Côte d'Ivoire Aims to Become Africa's Leading Gold Producer
Currently ranked 7th in Africa with 58 tonnes of gold produced in 2024, Côte d'Ivoire has launched a major plan to overtake Ghana – the continent’s top producer with 149 tonnes.
The strategy is anchored in the government’s Integrated Plan for Mines and Energy (PRIME), a 15-year, $68 billion initiative designed to transform the country’s extractive and energy sectors.
The country’s strengths include:
Rapid growth: Gold production has already tripled since 2014, rising from 20 to 58 tonnes;
Vast geological potential: Estimated at 600 tonnes of undiscovered or undeveloped gold reserve.

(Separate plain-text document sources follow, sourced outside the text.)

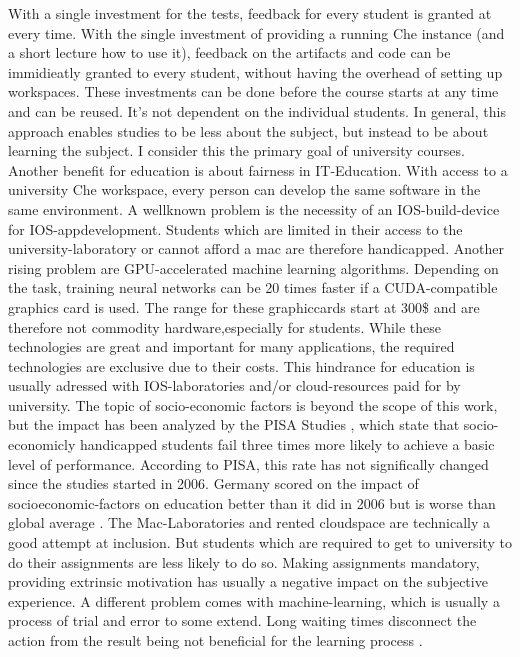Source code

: \documentclass[utf8]{lni}
\begin{document}
With a single investment for the tests, feedback for every student is granted at every time. 
With the single investment of providing a running Che instance (and a short lecture how to use it), feedback on the artifacts and code can be immidieatly granted to every student, without having the overhead of setting up workspaces. 
These investments can be done before the course starts at any time and can be reused.
It's not dependent on the individual students. 
In general, this approach enables studies to be less about the subject, but instead to be about learning the subject. 
I consider this the primary goal of university courses. 
Another benefit for education is about fairness in IT-Education.  
With access to a university Che workspace, every person can develop the same software in the same environment. 
A wellknown problem is the necessity of an IOS-build-device for IOS-appdevelopment.
Students which are limited in their access to the university-laboratory or cannot afford a mac are therefore handicapped.
Another  rising  problem  are  GPU-accelerated  machine learning algorithms. 
Depending on the task, training neural networks can be 20 times faster if a CUDA-compatible graphics card is used. 
The range for these graphiccards start at 300\$ and are therefore not commodity hardware,especially for students.  
While these technologies are great and important for many applications, the required technologies are exclusive due to  their  costs.
This  hindrance  for  education  is  usually adressed  with  IOS-laboratories  and/or  cloud-resources paid for by university. 
The topic of socio-economic factors is beyond the scope of this work, but the impact has been analyzed by the PISA Studies \cite{PISA15}, which state that socio-economicly handicapped students fail three times more likely to achieve a basic level of performance.
According to PISA, this rate has not significally changed since the studies started in 2006. 
Germany scored on the impact of socioeconomic-factors on education better than it did in 2006 but is worse than global average \cite{OECDCN15}.
The Mac-Laboratories and rented cloudspace are technically a good attempt at inclusion. 
But students which are required to get to university to do their assignments are 
less  likely  to  do  so.
Making  assignments  mandatory, providing extrinsic motivation \cite{DECI93} has usually a negative impact on the subjective experience.
A different problem comes with machine-learning, which is usually a process of trial and error to some extend.
Long waiting times disconnect the action from the result being not beneficial for the learning process \cite{HU95}\cite{DECI93}. 
\end{document}
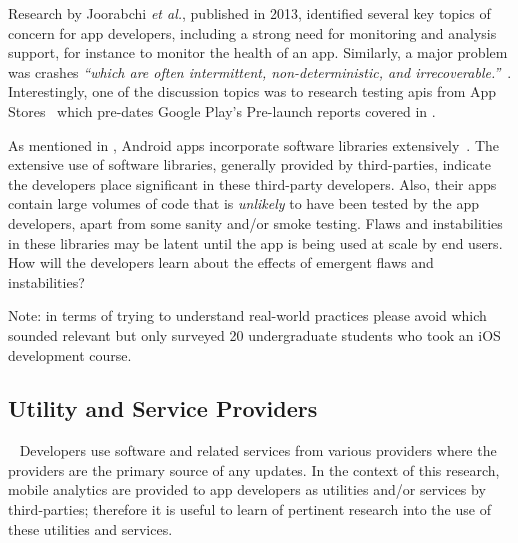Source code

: Research by Joorabchi \emph{et al.}, published in 2013, identified several key topics of concern for app developers, including a strong need for monitoring and analysis support, for instance to monitor the health of an app. Similarly, a major problem was crashes \emph{``which are often intermittent, non-deterministic, and irrecoverable.''}~. Interestingly, one of the discussion topics was to research testing \acrshort{api}s from App Stores~ which pre-dates Google Play's Pre-launch reports covered in .


As mentioned in , Android apps incorporate software libraries extensively~. The extensive use of software libraries, generally provided by third-parties, indicate the developers place significant  in these third-party developers. Also, their apps contain large volumes of code that is \emph{unlikely} to have been tested by the app developers, apart from some sanity and/or smoke testing. Flaws and instabilities in these libraries may be latent until the app is being used at scale by end users. How will the developers learn about the effects of emergent flaws and instabilities?

Note: in terms of trying to understand real-world practices please avoid  which sounded relevant but only surveyed 20 undergraduate students who took an iOS development course. 



\subsection{Utility and Service Providers}~\label{rw-utility-and-service-providers-topic}
Developers use software and related services from various providers where the providers are the primary source of any updates. %
%
In the context of this research, mobile analytics are provided to app developers as utilities and/or services by third-parties; therefore it is useful to learn of pertinent research into the use of these utilities and services. %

It takes "on average less than five years" to go from the discovery of a deposit to the start of production, according to Ivorian Minister of Mines Mamadou Sangafowa-Coulibaly.
This stability and predictability make it, according to Justin Tremain, head of Turaco, a mining company active in Ivory Coast, "the best place in the world" to develop a gold mine.
About $20 billion – or 30% of the PIRME budget – will be channeled into the mining sector by 2040 through public-private partnerships, aiming to catalyze exploration, infrastructure, and industrial capacity.
Key challenges ahead:
Tripling industrial gold production by 2040 to reach leadership status;
Attracting more investment in exploration to fully unlock the 600-tonne potential;
Formalizing and better regulating the artisanal mining sector, whose undeclared output is estimated at 30–40 tonnes per year.